No início dos anos 1970, durante uma viagem de Madri a Milão, Alberto Breccia compra uma edição barata com os contos de H.P. Lovecraft. O episódio o transporta imediatamente para a sua adolescência em Buenos Aires, quando nas páginas da edição argentina da revista Weird Tales entrou pela primeira vez em contato com o universo daquele que, segundo Neil Gaiman, é “o começo de toda a literatura de horror”. Nos anos seguintes, Breccia criaria versões para clássicos de Lovecraft e também de Edgar Allan Poe, testando diversas variações estilísticas e demonstrando seu domínio excepcional do desenho e da composição.
Das experiências com colagem e monotipo de “O chamado de Cthulhu” à montagem cinematográfica e minimalista de “O coração delator”, dos tons grotescos de “William Wilson” ao clima expressionista de “O estranho caso do Sr. Valdemar”, o virtuosismo e a desenvoltura de Breccia assombram. Exemplo extraordinário da complexa relação entre literatura e quadrinhos, o mundo dos dois mestres do horror ressurge mais perturbador do que nunca. “Eu não queria oferecer ao leitor apenas a minha visão”, anotou Breccia, “também queria que cada leitor acrescentasse algo de seu, que utilizasse a base que eu fornecia para revesti-la com seus próprios temores, com seu próprio medo”.
Esse é um compilado das adaptações feitas por Alberto Breccia dos contos de H.P. Lovecraft e Edgar Allan Poe. Só um alerta antes de passar para a resenha: esta não é a única obra que mostra adaptações feitas por Breccia destes autores. Ele chegou a fazer outras ao longo de sua carreira. Este compilado é considerado por muitos como o mais famoso e o melhor, mas isso vai um pouco das preferências do leitor. Por exemplo, a Comix Zone chegou a publicar uma coletânea de adaptações chamada Sonhos Pesados cujos roteiros são ilustrados por um Breccia em outro momento de sua carreira. Uma arte mais semelhante com o que vamos ver no segmento voltado para Edgar Allan Poe no final deste material, com uma arte mais surrealista. Como fã de Breccia, recomendo comprar tudo o que ele produziu. É um mestre dos quadrinhos, insuperável em sua arte e um dos melhores na América Latina. Mas, se você deseja um material onde as principais adaptações estão presentes, podem adquirir numa boa esse material da Companhia das Letras.
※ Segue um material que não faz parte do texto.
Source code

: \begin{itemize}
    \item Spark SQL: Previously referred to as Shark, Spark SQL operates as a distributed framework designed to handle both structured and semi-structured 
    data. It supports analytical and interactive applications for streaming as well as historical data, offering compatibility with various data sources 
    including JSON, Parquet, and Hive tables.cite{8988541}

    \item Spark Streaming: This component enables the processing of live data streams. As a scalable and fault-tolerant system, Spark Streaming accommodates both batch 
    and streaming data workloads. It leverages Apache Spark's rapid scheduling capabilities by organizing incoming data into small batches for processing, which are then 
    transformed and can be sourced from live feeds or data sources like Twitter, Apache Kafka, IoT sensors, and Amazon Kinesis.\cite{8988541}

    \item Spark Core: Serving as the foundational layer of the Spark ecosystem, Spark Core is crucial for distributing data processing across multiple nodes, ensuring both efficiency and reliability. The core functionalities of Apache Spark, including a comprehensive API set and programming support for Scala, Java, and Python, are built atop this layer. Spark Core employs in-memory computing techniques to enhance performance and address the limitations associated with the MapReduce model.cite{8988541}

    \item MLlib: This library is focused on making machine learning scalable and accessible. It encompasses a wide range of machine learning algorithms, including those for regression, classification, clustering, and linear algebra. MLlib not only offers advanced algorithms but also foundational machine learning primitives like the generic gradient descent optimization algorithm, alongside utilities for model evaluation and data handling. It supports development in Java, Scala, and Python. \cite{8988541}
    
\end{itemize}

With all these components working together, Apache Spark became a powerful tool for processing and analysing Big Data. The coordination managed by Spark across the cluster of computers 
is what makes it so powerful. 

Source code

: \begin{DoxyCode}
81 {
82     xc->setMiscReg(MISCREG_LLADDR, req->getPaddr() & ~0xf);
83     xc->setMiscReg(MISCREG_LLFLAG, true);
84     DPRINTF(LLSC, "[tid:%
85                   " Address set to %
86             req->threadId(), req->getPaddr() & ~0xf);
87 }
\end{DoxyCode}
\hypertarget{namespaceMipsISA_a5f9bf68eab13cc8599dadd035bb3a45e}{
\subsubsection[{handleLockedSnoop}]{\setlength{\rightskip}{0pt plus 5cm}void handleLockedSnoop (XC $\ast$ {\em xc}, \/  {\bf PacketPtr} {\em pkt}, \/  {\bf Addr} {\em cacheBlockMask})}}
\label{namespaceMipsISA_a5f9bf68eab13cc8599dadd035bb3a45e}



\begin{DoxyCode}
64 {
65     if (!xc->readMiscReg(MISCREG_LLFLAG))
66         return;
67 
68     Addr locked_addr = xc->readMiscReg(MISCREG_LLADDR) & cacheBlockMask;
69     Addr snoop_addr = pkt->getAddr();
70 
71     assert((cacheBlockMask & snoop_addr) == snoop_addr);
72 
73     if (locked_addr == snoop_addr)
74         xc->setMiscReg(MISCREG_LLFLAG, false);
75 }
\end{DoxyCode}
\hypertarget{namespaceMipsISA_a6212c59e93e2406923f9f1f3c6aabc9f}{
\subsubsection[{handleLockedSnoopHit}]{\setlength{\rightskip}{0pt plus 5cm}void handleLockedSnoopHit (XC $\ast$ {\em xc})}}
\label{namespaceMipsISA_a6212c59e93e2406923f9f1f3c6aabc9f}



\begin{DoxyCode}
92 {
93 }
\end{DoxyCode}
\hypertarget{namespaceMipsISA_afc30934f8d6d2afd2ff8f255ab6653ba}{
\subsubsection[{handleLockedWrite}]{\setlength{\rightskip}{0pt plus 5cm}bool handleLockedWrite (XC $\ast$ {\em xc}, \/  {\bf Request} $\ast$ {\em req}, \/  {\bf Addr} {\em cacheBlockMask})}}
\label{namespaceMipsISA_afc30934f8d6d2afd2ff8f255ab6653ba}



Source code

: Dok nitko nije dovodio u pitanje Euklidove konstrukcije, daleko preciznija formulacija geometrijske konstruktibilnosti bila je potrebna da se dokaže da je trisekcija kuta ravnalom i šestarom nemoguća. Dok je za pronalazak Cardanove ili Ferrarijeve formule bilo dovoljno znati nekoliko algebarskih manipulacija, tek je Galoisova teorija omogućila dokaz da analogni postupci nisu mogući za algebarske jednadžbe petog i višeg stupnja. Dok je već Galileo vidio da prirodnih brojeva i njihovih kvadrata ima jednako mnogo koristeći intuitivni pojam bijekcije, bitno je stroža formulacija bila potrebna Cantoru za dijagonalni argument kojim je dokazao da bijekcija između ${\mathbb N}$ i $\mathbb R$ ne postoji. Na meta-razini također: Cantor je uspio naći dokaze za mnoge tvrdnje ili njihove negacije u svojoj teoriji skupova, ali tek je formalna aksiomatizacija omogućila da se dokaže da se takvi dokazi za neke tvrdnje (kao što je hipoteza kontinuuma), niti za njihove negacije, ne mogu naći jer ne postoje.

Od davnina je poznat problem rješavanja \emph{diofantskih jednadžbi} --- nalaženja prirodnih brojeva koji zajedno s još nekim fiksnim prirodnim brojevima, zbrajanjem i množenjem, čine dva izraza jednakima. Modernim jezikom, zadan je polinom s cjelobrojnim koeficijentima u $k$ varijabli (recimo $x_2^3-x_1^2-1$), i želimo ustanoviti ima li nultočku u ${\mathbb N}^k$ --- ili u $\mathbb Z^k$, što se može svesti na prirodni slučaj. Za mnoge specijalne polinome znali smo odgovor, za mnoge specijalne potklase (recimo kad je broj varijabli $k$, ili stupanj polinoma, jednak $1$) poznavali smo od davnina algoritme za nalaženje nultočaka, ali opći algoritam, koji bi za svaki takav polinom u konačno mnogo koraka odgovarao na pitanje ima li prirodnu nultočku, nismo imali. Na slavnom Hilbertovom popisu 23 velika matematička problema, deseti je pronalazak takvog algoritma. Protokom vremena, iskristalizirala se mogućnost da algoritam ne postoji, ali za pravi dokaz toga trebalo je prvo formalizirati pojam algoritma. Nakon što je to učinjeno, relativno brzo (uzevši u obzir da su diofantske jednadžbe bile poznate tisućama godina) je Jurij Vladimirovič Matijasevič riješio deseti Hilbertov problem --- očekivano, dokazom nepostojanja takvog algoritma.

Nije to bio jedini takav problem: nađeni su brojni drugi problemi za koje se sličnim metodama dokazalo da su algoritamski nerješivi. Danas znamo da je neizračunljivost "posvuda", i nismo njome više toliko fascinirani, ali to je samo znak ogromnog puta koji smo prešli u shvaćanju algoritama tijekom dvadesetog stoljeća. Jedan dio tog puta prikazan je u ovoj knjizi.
Falando sobre o editorial em si, o formato está bem grande. no mesmo também da coleção Alberto Breccia da Comix Zone, com a diferença de que é uma HQ em capa cartonada, algo que muito me agradou. Não sou nenhum sommelier de capa e prefiro algo que se encaixe na minha estante e que prime por outras coisas que não simplesmente uma capa bonita. Por exemplo, a tradução de Bruno Cobalchini Mattos está muito boa, deixando o texto bastante compreensível para os leitores. E olhe que Lovecraft possui um texto bem complicado de traduzir, ainda mais quando adaptado por outro roteirista como é o caso de Norberto Buscaglia. Estamos falando da tradução de um leitor de Lovecraft. Muita coisa poderia ter saído errado. Sobre a edição em si, o papel usado é fosco e de alta gramatura o que ajuda e muito nas pinceladas poderosas de Breccia. O artista é um especialista no preto e branco e se o papel fosse transparente demais, prejudicaria a leitura. Minha única crítica é a falta de um prefácio apresentando a obra ou um texto de apoio no final. Poderia ser algo simples de uma página no começo. Garanto que muita gente boa do mercado como o Érico Assis, o Rodrigo Rosa (que é alguém que já publicou material na Companhia das Letras) ou o Sidney Guzman teriam adorado fazer um texto para uma HQ tão importante. Achei uma falha ainda mais em um clássico como esse. Mas, okay, vida que segue.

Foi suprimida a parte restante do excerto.